[Records from a dataset]
'''

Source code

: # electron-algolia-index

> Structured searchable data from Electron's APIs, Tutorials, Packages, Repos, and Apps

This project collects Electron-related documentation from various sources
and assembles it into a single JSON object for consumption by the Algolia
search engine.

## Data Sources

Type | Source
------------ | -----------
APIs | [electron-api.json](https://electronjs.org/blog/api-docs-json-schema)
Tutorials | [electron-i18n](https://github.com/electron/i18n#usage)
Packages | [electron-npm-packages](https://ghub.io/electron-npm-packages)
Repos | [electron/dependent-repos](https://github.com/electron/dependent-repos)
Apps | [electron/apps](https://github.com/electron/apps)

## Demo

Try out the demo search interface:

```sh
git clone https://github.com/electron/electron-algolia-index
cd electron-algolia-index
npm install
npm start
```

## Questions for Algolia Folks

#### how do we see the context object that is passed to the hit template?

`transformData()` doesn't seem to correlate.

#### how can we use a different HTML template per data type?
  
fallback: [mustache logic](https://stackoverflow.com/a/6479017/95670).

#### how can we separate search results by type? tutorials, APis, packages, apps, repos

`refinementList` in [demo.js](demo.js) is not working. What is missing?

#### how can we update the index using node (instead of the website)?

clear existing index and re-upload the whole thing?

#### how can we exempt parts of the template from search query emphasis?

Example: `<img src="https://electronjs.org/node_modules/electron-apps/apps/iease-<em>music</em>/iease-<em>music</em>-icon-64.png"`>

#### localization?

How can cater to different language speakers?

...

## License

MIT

'''
'''

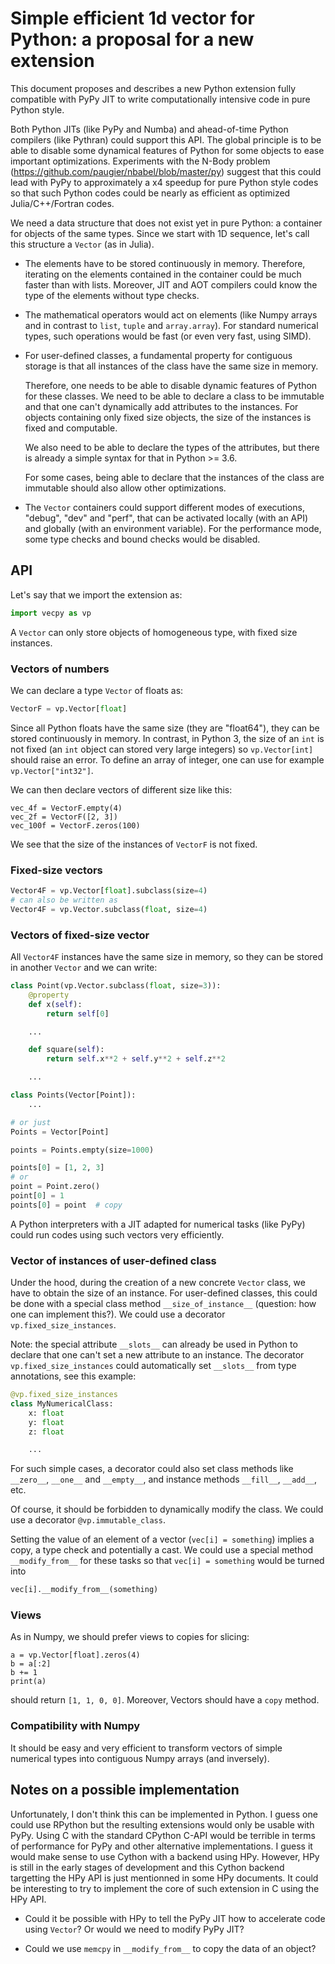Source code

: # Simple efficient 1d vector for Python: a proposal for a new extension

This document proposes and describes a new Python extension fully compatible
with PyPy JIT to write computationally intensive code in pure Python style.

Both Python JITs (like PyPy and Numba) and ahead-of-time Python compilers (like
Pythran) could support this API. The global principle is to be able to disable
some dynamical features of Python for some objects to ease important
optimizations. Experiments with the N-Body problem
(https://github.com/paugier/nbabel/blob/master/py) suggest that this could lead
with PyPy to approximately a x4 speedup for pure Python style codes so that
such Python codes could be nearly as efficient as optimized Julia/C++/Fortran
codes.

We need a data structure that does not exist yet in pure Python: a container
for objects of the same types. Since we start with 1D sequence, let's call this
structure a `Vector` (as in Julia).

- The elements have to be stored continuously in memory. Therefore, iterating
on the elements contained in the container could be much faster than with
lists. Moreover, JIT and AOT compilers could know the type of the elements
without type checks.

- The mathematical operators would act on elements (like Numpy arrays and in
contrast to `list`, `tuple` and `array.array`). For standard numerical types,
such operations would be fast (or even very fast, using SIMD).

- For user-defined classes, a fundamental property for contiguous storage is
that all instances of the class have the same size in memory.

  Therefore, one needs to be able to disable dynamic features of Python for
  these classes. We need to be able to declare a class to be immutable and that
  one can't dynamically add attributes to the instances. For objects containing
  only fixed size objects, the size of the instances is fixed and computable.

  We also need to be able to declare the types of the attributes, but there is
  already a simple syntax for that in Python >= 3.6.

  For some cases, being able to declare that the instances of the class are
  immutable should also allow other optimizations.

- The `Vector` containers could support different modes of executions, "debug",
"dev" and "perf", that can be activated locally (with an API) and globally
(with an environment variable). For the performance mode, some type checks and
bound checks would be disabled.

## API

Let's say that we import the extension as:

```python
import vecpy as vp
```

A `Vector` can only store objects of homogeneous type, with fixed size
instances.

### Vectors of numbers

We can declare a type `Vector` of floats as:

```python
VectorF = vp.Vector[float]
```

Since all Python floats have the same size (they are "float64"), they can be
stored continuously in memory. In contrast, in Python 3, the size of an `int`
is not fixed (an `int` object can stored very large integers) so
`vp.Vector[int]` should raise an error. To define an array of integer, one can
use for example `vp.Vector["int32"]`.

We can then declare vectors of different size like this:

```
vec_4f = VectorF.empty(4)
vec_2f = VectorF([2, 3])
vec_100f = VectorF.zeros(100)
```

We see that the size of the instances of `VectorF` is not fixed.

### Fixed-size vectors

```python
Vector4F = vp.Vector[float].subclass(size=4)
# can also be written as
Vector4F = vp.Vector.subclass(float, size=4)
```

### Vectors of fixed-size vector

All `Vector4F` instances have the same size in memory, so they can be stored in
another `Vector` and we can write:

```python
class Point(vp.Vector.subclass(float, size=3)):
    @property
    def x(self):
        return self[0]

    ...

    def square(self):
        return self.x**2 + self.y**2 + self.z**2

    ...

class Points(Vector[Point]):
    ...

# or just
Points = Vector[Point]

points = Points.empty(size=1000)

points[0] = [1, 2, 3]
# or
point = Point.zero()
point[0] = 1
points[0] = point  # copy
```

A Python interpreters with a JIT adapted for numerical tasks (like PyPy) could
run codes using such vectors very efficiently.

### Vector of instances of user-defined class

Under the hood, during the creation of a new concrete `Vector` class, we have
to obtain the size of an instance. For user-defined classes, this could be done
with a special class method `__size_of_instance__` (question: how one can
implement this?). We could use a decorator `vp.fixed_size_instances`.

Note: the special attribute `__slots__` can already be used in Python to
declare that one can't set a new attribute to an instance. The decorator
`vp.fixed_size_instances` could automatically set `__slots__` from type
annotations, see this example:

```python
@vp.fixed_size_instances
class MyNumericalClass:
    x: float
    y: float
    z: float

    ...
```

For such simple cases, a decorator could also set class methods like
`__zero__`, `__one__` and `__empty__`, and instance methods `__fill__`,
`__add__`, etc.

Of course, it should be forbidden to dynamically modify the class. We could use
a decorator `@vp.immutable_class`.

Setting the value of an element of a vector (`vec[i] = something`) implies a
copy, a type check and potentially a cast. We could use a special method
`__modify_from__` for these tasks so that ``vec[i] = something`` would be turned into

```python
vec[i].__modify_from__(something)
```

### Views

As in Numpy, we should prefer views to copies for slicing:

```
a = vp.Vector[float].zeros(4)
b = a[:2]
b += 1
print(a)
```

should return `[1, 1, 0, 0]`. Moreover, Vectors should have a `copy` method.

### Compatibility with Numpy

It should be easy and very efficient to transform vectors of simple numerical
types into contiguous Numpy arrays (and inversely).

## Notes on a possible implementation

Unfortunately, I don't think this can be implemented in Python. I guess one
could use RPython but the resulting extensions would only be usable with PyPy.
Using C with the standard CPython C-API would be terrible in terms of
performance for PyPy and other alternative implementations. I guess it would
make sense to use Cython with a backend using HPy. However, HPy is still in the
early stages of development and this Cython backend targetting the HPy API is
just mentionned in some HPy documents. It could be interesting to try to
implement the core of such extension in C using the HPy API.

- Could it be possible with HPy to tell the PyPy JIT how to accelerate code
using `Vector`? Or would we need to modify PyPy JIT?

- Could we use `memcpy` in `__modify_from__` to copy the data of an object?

'''

## About this exercise
From the entries above, print the lines beginning at the one with "to obtain the" and stopping after the one with "## Notes on a possible implementation", exactly as written and with nothing else.

## Completed task
to obtain the size of an instance. For user-defined classes, this could be done
with a special class method `__size_of_instance__` (question: how one can
implement this?). We could use a decorator `vp.fixed_size_instances`.

Note: the special attribute `__slots__` can already be used in Python to
declare that one can't set a new attribute to an instance. The decorator
`vp.fixed_size_instances` could automatically set `__slots__` from type
annotations, see this example:

```python
@vp.fixed_size_instances
class MyNumericalClass:
    x: float
    y: float
    z: float

    ...
```

For such simple cases, a decorator could also set class methods like
`__zero__`, `__one__` and `__empty__`, and instance methods `__fill__`,
`__add__`, etc.

Of course, it should be forbidden to dynamically modify the class. We could use
a decorator `@vp.immutable_class`.

Setting the value of an element of a vector (`vec[i] = something`) implies a
copy, a type check and potentially a cast. We could use a special method
`__modify_from__` for these tasks so that ``vec[i] = something`` would be turned into

```python
vec[i].__modify_from__(something)
```

### Views

As in Numpy, we should prefer views to copies for slicing:

```
a = vp.Vector[float].zeros(4)
b = a[:2]
b += 1
print(a)
```

should return `[1, 1, 0, 0]`. Moreover, Vectors should have a `copy` method.

### Compatibility with Numpy

It should be easy and very efficient to transform vectors of simple numerical
types into contiguous Numpy arrays (and inversely).

## Notes on a possible implementation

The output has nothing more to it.